═════ RECORDS FOR THIS EXERCISE ═════
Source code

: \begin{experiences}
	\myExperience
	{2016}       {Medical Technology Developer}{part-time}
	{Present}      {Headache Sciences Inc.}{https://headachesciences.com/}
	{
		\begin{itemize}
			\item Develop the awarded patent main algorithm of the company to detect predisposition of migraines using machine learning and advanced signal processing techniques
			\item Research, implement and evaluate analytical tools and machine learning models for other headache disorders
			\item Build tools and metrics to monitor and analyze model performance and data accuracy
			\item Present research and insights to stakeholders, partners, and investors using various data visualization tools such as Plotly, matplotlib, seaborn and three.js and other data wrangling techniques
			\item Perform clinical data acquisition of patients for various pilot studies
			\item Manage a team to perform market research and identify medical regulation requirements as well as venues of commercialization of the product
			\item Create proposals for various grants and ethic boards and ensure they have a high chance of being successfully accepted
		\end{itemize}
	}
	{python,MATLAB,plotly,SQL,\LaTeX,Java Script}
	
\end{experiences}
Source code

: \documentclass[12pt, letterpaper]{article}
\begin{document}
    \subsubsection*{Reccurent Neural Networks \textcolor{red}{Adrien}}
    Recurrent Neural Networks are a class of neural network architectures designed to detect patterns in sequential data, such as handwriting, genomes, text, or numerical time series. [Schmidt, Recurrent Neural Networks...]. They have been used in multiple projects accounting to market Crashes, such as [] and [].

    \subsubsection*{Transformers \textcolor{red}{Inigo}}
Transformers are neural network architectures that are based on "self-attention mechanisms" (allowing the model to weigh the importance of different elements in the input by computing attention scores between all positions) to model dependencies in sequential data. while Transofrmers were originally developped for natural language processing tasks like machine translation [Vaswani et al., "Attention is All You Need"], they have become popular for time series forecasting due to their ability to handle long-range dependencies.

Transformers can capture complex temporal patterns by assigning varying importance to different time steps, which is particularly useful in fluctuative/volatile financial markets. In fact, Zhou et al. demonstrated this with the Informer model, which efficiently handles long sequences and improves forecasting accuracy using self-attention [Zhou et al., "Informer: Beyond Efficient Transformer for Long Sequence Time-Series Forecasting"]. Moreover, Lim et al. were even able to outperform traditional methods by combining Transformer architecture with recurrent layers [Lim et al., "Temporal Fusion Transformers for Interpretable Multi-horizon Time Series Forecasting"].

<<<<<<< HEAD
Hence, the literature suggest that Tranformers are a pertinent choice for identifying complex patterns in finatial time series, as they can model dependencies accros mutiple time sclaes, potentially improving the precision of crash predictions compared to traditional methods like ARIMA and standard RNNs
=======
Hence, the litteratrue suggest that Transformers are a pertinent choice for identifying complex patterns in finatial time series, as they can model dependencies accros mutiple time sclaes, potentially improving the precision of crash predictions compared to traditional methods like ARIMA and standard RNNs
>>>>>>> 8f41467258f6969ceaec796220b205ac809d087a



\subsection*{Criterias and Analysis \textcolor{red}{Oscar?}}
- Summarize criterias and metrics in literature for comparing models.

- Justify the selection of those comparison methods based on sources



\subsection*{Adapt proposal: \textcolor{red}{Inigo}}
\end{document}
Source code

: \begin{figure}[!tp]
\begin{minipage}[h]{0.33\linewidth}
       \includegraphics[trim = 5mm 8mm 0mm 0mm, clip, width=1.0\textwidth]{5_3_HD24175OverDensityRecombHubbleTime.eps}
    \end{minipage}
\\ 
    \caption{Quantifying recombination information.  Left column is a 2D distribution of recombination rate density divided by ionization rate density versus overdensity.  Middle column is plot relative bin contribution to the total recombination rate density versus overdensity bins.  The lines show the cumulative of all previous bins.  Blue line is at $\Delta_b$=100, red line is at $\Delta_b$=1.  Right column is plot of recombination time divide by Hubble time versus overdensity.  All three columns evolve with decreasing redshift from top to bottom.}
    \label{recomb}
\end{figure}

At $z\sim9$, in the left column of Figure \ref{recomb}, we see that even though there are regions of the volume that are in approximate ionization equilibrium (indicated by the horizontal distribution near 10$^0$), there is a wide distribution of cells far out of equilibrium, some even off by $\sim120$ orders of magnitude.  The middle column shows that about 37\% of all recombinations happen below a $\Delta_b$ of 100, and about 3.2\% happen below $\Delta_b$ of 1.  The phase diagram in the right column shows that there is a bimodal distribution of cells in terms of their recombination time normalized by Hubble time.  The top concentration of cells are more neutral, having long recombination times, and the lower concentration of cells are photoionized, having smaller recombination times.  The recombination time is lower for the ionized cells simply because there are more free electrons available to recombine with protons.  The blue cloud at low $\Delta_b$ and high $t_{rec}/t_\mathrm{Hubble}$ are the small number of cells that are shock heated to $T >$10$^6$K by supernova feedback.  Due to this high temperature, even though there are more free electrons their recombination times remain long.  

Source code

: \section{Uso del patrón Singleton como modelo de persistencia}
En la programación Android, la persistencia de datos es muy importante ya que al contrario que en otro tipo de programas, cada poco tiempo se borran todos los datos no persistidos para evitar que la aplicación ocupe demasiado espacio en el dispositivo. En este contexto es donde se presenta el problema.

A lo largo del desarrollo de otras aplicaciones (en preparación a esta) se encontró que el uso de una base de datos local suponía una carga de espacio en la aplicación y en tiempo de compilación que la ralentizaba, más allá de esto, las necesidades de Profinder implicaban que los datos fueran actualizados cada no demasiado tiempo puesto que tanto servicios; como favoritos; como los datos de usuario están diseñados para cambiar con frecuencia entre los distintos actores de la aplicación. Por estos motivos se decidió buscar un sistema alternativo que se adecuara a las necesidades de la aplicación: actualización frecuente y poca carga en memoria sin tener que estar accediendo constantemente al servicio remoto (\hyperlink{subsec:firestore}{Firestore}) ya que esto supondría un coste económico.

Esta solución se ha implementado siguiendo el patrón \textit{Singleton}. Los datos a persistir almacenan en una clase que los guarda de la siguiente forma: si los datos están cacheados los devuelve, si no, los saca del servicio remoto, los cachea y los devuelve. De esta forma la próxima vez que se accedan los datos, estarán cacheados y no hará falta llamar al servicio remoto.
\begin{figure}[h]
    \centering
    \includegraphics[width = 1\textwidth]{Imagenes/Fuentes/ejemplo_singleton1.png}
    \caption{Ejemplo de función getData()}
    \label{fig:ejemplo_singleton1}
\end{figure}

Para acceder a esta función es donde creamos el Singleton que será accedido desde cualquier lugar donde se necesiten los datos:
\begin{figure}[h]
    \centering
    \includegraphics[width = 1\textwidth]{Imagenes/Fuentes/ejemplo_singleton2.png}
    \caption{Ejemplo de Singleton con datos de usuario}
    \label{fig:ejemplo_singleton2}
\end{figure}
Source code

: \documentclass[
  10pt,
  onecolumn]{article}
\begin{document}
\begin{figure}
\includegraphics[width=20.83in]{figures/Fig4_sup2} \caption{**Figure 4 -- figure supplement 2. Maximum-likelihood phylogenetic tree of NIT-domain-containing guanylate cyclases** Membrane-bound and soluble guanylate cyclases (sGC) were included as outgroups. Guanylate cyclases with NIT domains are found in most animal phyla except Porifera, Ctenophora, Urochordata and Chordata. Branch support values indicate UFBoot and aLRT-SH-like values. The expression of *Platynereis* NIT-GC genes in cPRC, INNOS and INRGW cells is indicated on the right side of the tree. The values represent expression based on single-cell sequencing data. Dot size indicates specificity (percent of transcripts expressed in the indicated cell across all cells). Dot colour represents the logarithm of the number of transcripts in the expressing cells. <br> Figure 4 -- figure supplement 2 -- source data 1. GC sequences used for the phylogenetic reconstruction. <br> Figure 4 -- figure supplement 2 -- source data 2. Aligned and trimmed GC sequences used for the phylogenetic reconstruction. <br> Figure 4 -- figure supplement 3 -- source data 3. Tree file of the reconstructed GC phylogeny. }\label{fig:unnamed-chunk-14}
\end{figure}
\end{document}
═════
### PROBLEM STATEMENT
Pull every line containing the string "based" out of the data above and copy it.

### ANSWER TO THIS EXERCISE
Transformers are neural network architectures that are based on "self-attention mechanisms" (allowing the model to weigh the importance of different elements in the input by computing attention scores between all positions) to model dependencies in sequential data. while Transofrmers were originally developped for natural language processing tasks like machine translation [Vaswani et al., "Attention is All You Need"], they have become popular for time series forecasting due to their ability to handle long-range dependencies.
- Justify the selection of those comparison methods based on sources
\includegraphics[width=20.83in]{figures/Fig4_sup2} \caption{**Figure 4 -- figure supplement 2. Maximum-likelihood phylogenetic tree of NIT-domain-containing guanylate cyclases** Membrane-bound and soluble guanylate cyclases (sGC) were included as outgroups. Guanylate cyclases with NIT domains are found in most animal phyla except Porifera, Ctenophora, Urochordata and Chordata. Branch support values indicate UFBoot and aLRT-SH-like values. The expression of *Platynereis* NIT-GC genes in cPRC, INNOS and INRGW cells is indicated on the right side of the tree. The values represent expression based on single-cell sequencing data. Dot size indicates specificity (percent of transcripts expressed in the indicated cell across all cells). Dot colour represents the logarithm of the number of transcripts in the expressing cells. <br> Figure 4 -- figure supplement 2 -- source data 1. GC sequences used for the phylogenetic reconstruction. <br> Figure 4 -- figure supplement 2 -- source data 2. Aligned and trimmed GC sequences used for the phylogenetic reconstruction. <br> Figure 4 -- figure supplement 3 -- source data 3. Tree file of the reconstructed GC phylogeny. }\label{fig:unnamed-chunk-14}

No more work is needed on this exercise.